_Listed records:_
__________________________________________________

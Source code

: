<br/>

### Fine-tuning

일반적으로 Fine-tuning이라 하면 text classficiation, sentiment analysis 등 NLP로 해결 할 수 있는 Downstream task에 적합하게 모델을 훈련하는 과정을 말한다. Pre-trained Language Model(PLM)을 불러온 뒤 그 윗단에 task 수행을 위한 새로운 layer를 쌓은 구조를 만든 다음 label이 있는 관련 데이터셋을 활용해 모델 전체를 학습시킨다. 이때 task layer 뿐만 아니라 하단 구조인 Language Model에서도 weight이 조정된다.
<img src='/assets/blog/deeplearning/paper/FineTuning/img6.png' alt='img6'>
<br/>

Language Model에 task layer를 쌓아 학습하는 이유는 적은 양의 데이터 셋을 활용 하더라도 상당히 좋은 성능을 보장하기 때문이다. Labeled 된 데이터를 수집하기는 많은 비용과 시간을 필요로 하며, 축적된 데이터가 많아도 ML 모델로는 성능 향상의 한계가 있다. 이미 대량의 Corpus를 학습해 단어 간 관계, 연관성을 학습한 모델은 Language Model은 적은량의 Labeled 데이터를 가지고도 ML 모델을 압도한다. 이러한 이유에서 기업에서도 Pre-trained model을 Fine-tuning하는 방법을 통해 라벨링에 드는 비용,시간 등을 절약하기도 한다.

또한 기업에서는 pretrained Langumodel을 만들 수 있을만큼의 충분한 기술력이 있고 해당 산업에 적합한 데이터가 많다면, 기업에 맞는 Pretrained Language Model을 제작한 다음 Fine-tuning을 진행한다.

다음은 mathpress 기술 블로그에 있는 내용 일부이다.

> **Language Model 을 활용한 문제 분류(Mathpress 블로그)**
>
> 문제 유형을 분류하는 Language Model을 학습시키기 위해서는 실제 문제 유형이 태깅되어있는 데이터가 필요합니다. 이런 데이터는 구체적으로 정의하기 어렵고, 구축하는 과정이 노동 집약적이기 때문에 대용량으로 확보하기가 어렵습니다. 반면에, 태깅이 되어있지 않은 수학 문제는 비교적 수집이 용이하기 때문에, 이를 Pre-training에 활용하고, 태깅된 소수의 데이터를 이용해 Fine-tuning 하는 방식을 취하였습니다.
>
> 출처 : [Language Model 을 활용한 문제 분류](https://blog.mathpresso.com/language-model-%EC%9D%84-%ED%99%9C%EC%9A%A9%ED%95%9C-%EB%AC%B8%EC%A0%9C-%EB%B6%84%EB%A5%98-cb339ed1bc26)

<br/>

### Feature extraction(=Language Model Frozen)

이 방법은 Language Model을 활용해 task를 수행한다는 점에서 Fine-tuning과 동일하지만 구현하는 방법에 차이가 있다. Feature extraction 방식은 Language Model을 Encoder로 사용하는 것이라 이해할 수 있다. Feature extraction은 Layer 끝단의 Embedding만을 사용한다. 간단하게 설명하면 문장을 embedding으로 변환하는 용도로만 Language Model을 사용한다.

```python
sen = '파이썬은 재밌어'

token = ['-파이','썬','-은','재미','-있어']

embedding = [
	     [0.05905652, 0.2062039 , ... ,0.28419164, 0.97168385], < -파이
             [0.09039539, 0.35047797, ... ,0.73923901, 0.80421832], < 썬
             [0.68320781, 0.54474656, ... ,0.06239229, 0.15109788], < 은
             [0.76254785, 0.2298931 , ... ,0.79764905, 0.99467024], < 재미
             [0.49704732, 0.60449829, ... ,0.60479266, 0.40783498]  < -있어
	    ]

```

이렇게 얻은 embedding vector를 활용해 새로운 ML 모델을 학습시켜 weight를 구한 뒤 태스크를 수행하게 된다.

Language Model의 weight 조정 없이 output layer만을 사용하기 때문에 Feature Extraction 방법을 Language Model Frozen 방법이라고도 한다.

__________________________________________________

_Exercise:_
Start at the first line of the material and transcribe each line exactly, stopping once the line containing "일반적으로 Fine-tuning이라 하면" has been written.

_Reply to the exercise:_
Source code

:<br/>

### Fine-tuning

일반적으로 Fine-tuning이라 하면 text classficiation, sentiment analysis 등 NLP로 해결 할 수 있는 Downstream task에 적합하게 모델을 훈련하는 과정을 말한다. Pre-trained Language Model(PLM)을 불러온 뒤 그 윗단에 task 수행을 위한 새로운 layer를 쌓은 구조를 만든 다음 label이 있는 관련 데이터셋을 활용해 모델 전체를 학습시킨다. 이때 task layer 뿐만 아니라 하단 구조인 Language Model에서도 weight이 조정된다.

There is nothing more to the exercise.